Task prompt
Copy nothing from the entries below except the lines from the one containing "1. Hardware – PCs" through the one containing "4. Use lu(),lu_solve(),lu_factor()", and copy those exactly.

Source material

>>>

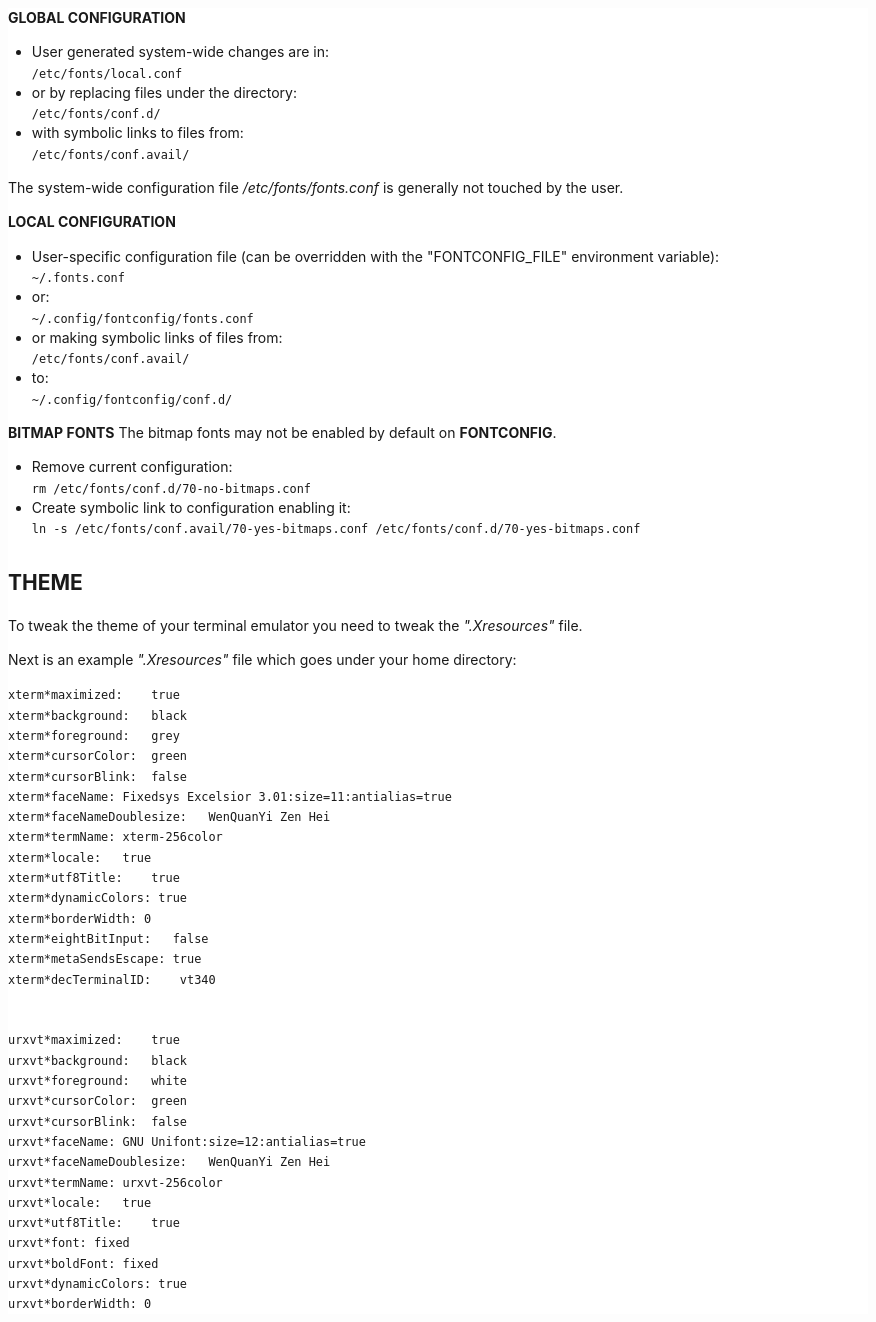__GLOBAL CONFIGURATION__  
* User generated system-wide changes are in:  
`/etc/fonts/local.conf`  
* or by replacing files under the directory:  
`/etc/fonts/conf.d/`  
* with symbolic links to files from:  
`/etc/fonts/conf.avail/`  

The system-wide configuration file _/etc/fonts/fonts.conf_ is generally not touched by the user.  

__LOCAL CONFIGURATION__  
* User-specific configuration file (can be overridden with the "FONTCONFIG_FILE" environment variable):  
`~/.fonts.conf`  
* or:  
`~/.config/fontconfig/fonts.conf`  
* or making symbolic links of files from:  
`/etc/fonts/conf.avail/`  
* to:  
`~/.config/fontconfig/conf.d/`  

__BITMAP FONTS__
The bitmap fonts may not be enabled by default on __FONTCONFIG__.  
* Remove current configuration:  
`rm /etc/fonts/conf.d/70-no-bitmaps.conf`  
* Create symbolic link to configuration enabling it:  
`ln -s /etc/fonts/conf.avail/70-yes-bitmaps.conf /etc/fonts/conf.d/70-yes-bitmaps.conf`  

## THEME
To tweak the theme of your terminal emulator you need to tweak the _".Xresources"_ file.

Next is an example _".Xresources"_ file which goes under your home directory:
```
xterm*maximized:	true
xterm*background:	black
xterm*foreground:	grey
xterm*cursorColor:	green
xterm*cursorBlink:	false
xterm*faceName:	Fixedsys Excelsior 3.01:size=11:antialias=true
xterm*faceNameDoublesize:	WenQuanYi Zen Hei
xterm*termName:	xterm-256color
xterm*locale:	true
xterm*utf8Title:	true
xterm*dynamicColors: true
xterm*borderWidth: 0
xterm*eightBitInput:   false
xterm*metaSendsEscape: true
xterm*decTerminalID:	vt340


urxvt*maximized:	true
urxvt*background:	black
urxvt*foreground:	white
urxvt*cursorColor:	green
urxvt*cursorBlink:	false
urxvt*faceName:	GNU Unifont:size=12:antialias=true
urxvt*faceNameDoublesize:	WenQuanYi Zen Hei
urxvt*termName:	urxvt-256color
urxvt*locale:	true
urxvt*utf8Title:	true
urxvt*font: fixed
urxvt*boldFont: fixed
urxvt*dynamicColors: true
urxvt*borderWidth: 0
```  
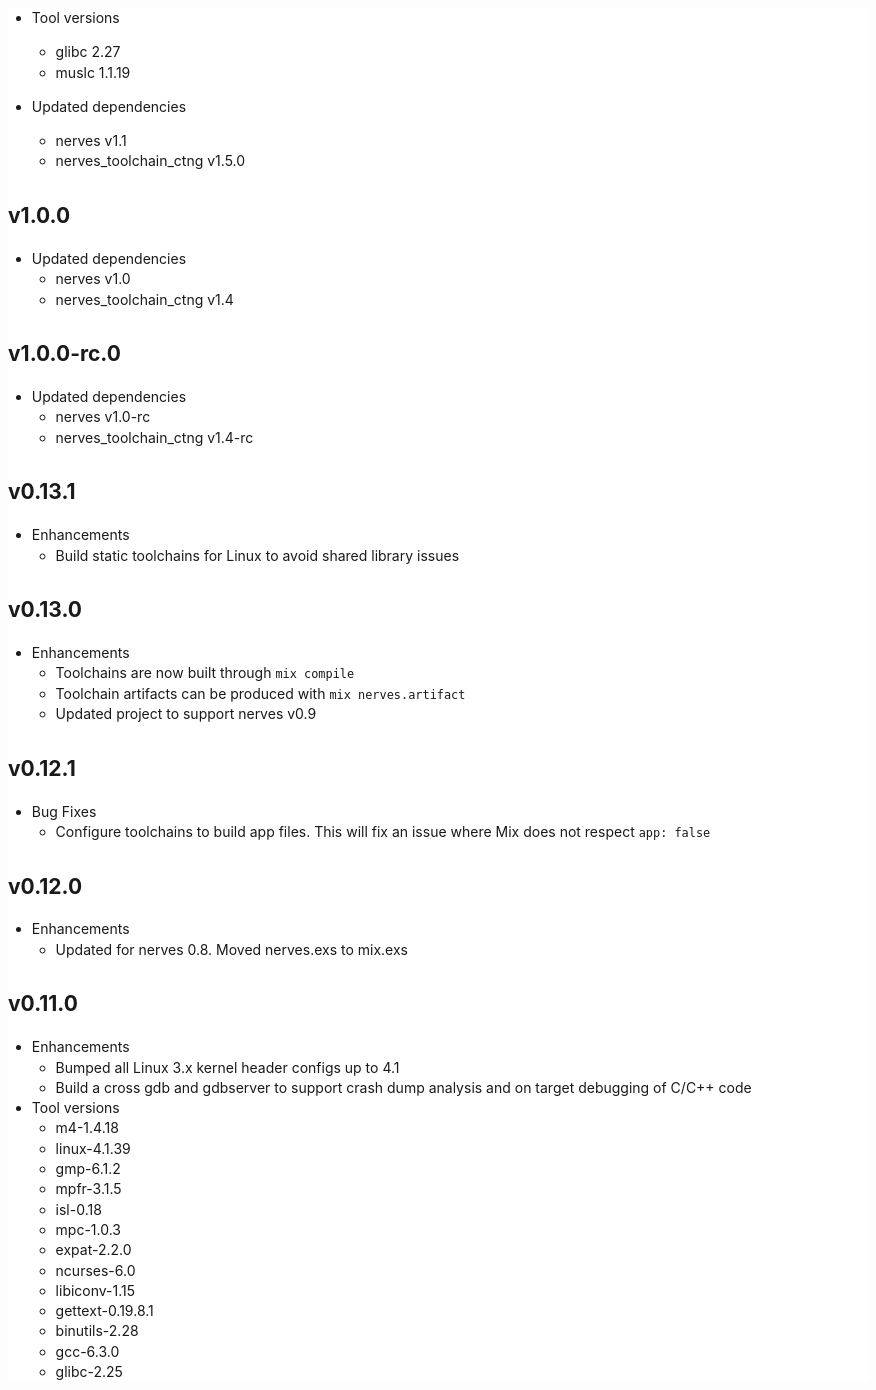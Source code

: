 * Tool versions
  * glibc 2.27
  * muslc 1.1.19

* Updated dependencies
  * nerves v1.1
  * nerves_toolchain_ctng v1.5.0

## v1.0.0

* Updated dependencies
  * nerves v1.0
  * nerves_toolchain_ctng v1.4

## v1.0.0-rc.0

* Updated dependencies
  * nerves v1.0-rc
  * nerves_toolchain_ctng v1.4-rc

## v0.13.1

* Enhancements
  * Build static toolchains for Linux to avoid shared library issues

## v0.13.0

* Enhancements
  * Toolchains are now built through `mix compile`
  * Toolchain artifacts can be produced with `mix nerves.artifact`
  * Updated project to support nerves v0.9

## v0.12.1

* Bug Fixes
  * Configure toolchains to build app files. This will fix an issue where Mix
    does not respect `app: false`

## v0.12.0

* Enhancements
  * Updated for nerves 0.8. Moved nerves.exs to mix.exs

## v0.11.0

* Enhancements
  * Bumped all Linux 3.x kernel header configs up to 4.1
  * Build a cross gdb and gdbserver to support crash dump analysis and on
    target debugging of C/C++ code
* Tool versions
  * m4-1.4.18
  * linux-4.1.39
  * gmp-6.1.2
  * mpfr-3.1.5
  * isl-0.18
  * mpc-1.0.3
  * expat-2.2.0
  * ncurses-6.0
  * libiconv-1.15
  * gettext-0.19.8.1
  * binutils-2.28
  * gcc-6.3.0
  * glibc-2.25
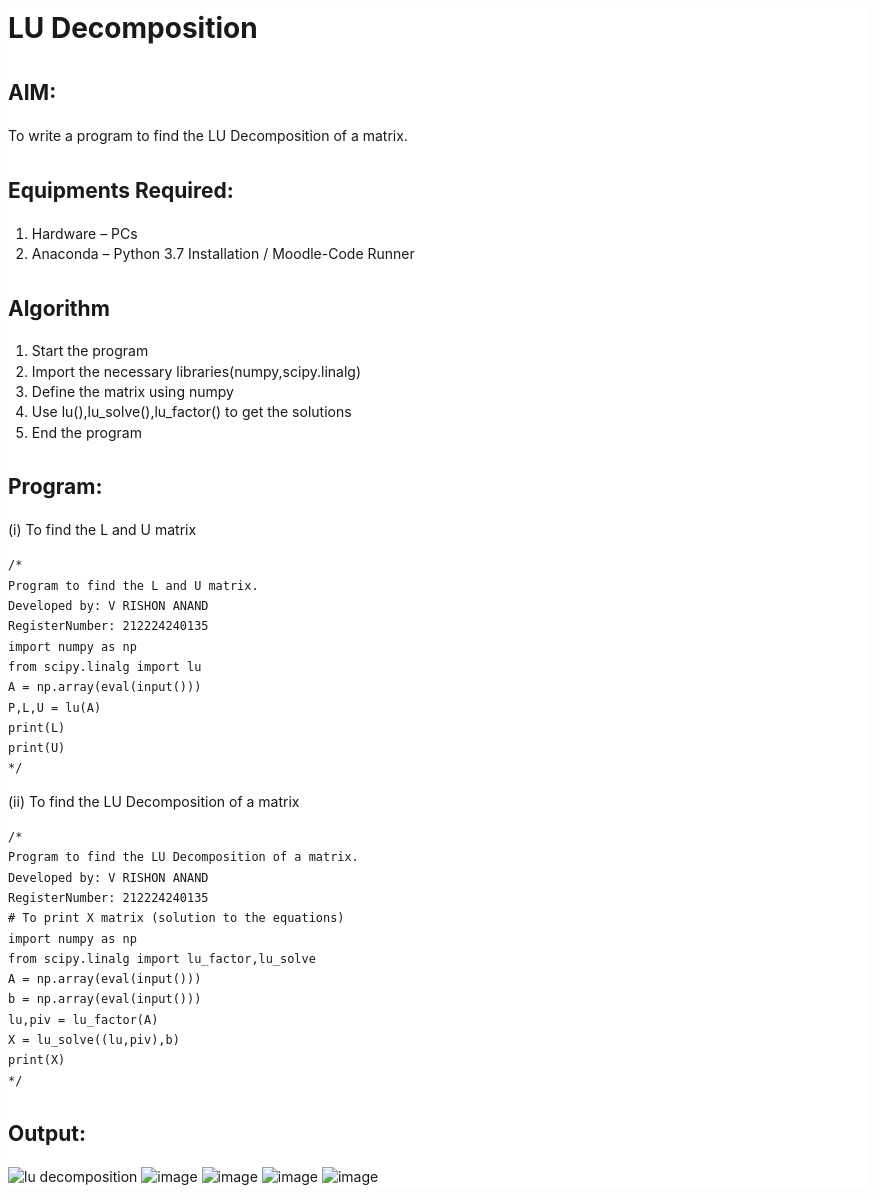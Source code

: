 # LU Decomposition 

## AIM:
To write a program to find the LU Decomposition of a matrix.

## Equipments Required:
1. Hardware – PCs
2. Anaconda – Python 3.7 Installation / Moodle-Code Runner

## Algorithm
1. Start the program
2. Import the necessary libraries(numpy,scipy.linalg)
3. Define the matrix using numpy
4. Use lu(),lu_solve(),lu_factor() to get the solutions
5. End the program
## Program:
(i) To find the L and U matrix
```
/*
Program to find the L and U matrix.
Developed by: V RISHON ANAND
RegisterNumber: 212224240135
import numpy as np
from scipy.linalg import lu
A = np.array(eval(input()))
P,L,U = lu(A)
print(L)
print(U)
*/
```
(ii) To find the LU Decomposition of a matrix
```
/*
Program to find the LU Decomposition of a matrix.
Developed by: V RISHON ANAND
RegisterNumber: 212224240135
# To print X matrix (solution to the equations)
import numpy as np
from scipy.linalg import lu_factor,lu_solve
A = np.array(eval(input()))
b = np.array(eval(input()))
lu,piv = lu_factor(A)
X = lu_solve((lu,piv),b)
print(X)
*/
```

## Output:
![lu decomposition]()
<img width="1236" height="949" alt="image" src="https://github.com/user-attachments/assets/3b357a81-d364-49ac-93c5-88eb11b5efae" />
<img width="1243" height="639" alt="image" src="https://github.com/user-attachments/assets/ef2a827a-c4fa-44d1-8fc4-54a0cbf5c09d" />
<img width="1218" height="900" alt="image" src="https://github.com/user-attachments/assets/3979d9ed-b777-4f52-ab10-727555b2544b" />
<img width="1239" height="341" alt="image" src="https://github.com/user-attachments/assets/88a4bc59-415a-46a7-bae4-67076e13663d" />
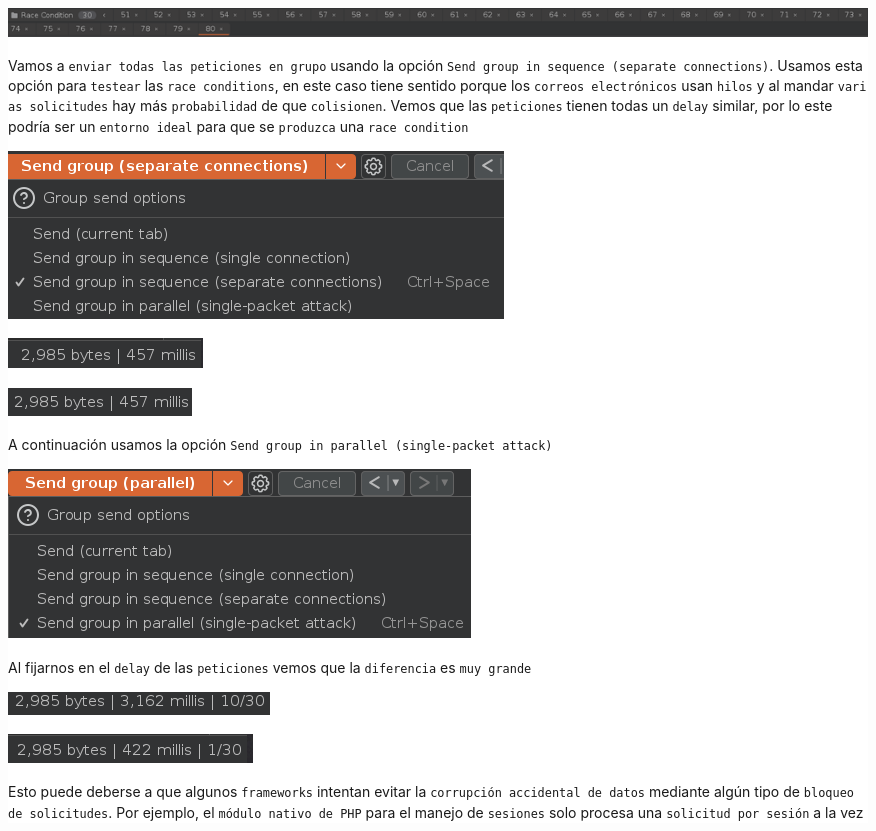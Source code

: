 ![](/assets/img/Race-Conditions-Lab-5/image_13.png)

Vamos a `enviar todas las peticiones en grupo` usando la opción `Send group in sequence (separate connections)`. Usamos esta opción para `testear` las `race conditions`, en este caso tiene sentido porque los `correos electrónicos` usan `hilos` y al mandar `varias solicitudes` hay más `probabilidad` de que `colisionen`. Vemos que las `peticiones` tienen todas un `delay` similar, por lo este podría ser un `entorno ideal` para que se `produzca` una `race condition`

![](/assets/img/Race-Conditions-Lab-5/image_14.png)

![](/assets/img/Race-Conditions-Lab-5/image_15.png)

![](/assets/img/Race-Conditions-Lab-5/image_16.png)

A continuación usamos la opción `Send group in parallel (single-packet attack)`

![](/assets/img/Race-Conditions-Lab-5/image_17.png)

Al fijarnos en el `delay` de las `peticiones` vemos que la `diferencia` es `muy grande`

![](/assets/img/Race-Conditions-Lab-5/image_18.png)

![](/assets/img/Race-Conditions-Lab-5/image_19.png)

Esto puede deberse a que algunos `frameworks` intentan evitar la `corrupción accidental de datos` mediante algún tipo de `bloqueo de solicitudes`. Por ejemplo, el `módulo nativo de PHP` para el manejo de `sesiones` solo procesa una `solicitud por sesión` a la vez
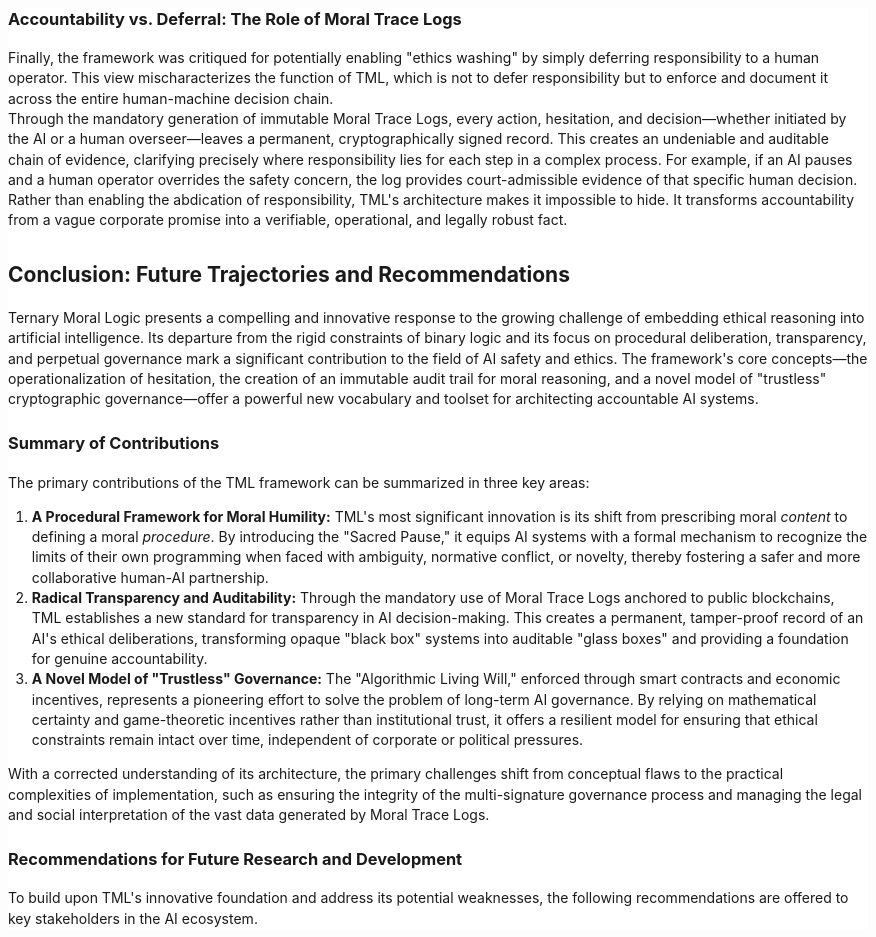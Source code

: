 ### **Accountability vs. Deferral: The Role of Moral Trace Logs**

Finally, the framework was critiqued for potentially enabling "ethics washing" by simply deferring responsibility to a human operator. This view mischaracterizes the function of TML, which is not to defer responsibility but to enforce and document it across the entire human-machine decision chain.  
Through the mandatory generation of immutable Moral Trace Logs, every action, hesitation, and decision—whether initiated by the AI or a human overseer—leaves a permanent, cryptographically signed record. This creates an undeniable and auditable chain of evidence, clarifying precisely where responsibility lies for each step in a complex process. For example, if an AI pauses and a human operator overrides the safety concern, the log provides court-admissible evidence of that specific human decision. Rather than enabling the abdication of responsibility, TML's architecture makes it impossible to hide. It transforms accountability from a vague corporate promise into a verifiable, operational, and legally robust fact.

## **Conclusion: Future Trajectories and Recommendations**

Ternary Moral Logic presents a compelling and innovative response to the growing challenge of embedding ethical reasoning into artificial intelligence. Its departure from the rigid constraints of binary logic and its focus on procedural deliberation, transparency, and perpetual governance mark a significant contribution to the field of AI safety and ethics. The framework's core concepts—the operationalization of hesitation, the creation of an immutable audit trail for moral reasoning, and a novel model of "trustless" cryptographic governance—offer a powerful new vocabulary and toolset for architecting accountable AI systems.

### **Summary of Contributions**

The primary contributions of the TML framework can be summarized in three key areas:

1. **A Procedural Framework for Moral Humility:** TML's most significant innovation is its shift from prescribing moral *content* to defining a moral *procedure*. By introducing the "Sacred Pause," it equips AI systems with a formal mechanism to recognize the limits of their own programming when faced with ambiguity, normative conflict, or novelty, thereby fostering a safer and more collaborative human-AI partnership.  
2. **Radical Transparency and Auditability:** Through the mandatory use of Moral Trace Logs anchored to public blockchains, TML establishes a new standard for transparency in AI decision-making. This creates a permanent, tamper-proof record of an AI's ethical deliberations, transforming opaque "black box" systems into auditable "glass boxes" and providing a foundation for genuine accountability.  
3. **A Novel Model of "Trustless" Governance:** The "Algorithmic Living Will," enforced through smart contracts and economic incentives, represents a pioneering effort to solve the problem of long-term AI governance. By relying on mathematical certainty and game-theoretic incentives rather than institutional trust, it offers a resilient model for ensuring that ethical constraints remain intact over time, independent of corporate or political pressures.

With a corrected understanding of its architecture, the primary challenges shift from conceptual flaws to the practical complexities of implementation, such as ensuring the integrity of the multi-signature governance process and managing the legal and social interpretation of the vast data generated by Moral Trace Logs.

### **Recommendations for Future Research and Development**

To build upon TML's innovative foundation and address its potential weaknesses, the following recommendations are offered to key stakeholders in the AI ecosystem.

<<<

Answer space
1. Hardware – PCs
2. Anaconda – Python 3.7 Installation / Moodle-Code Runner

## Algorithm
1. Start the program
2. Import the necessary libraries(numpy,scipy.linalg)
3. Define the matrix using numpy
4. Use lu(),lu_solve(),lu_factor() to get the solutions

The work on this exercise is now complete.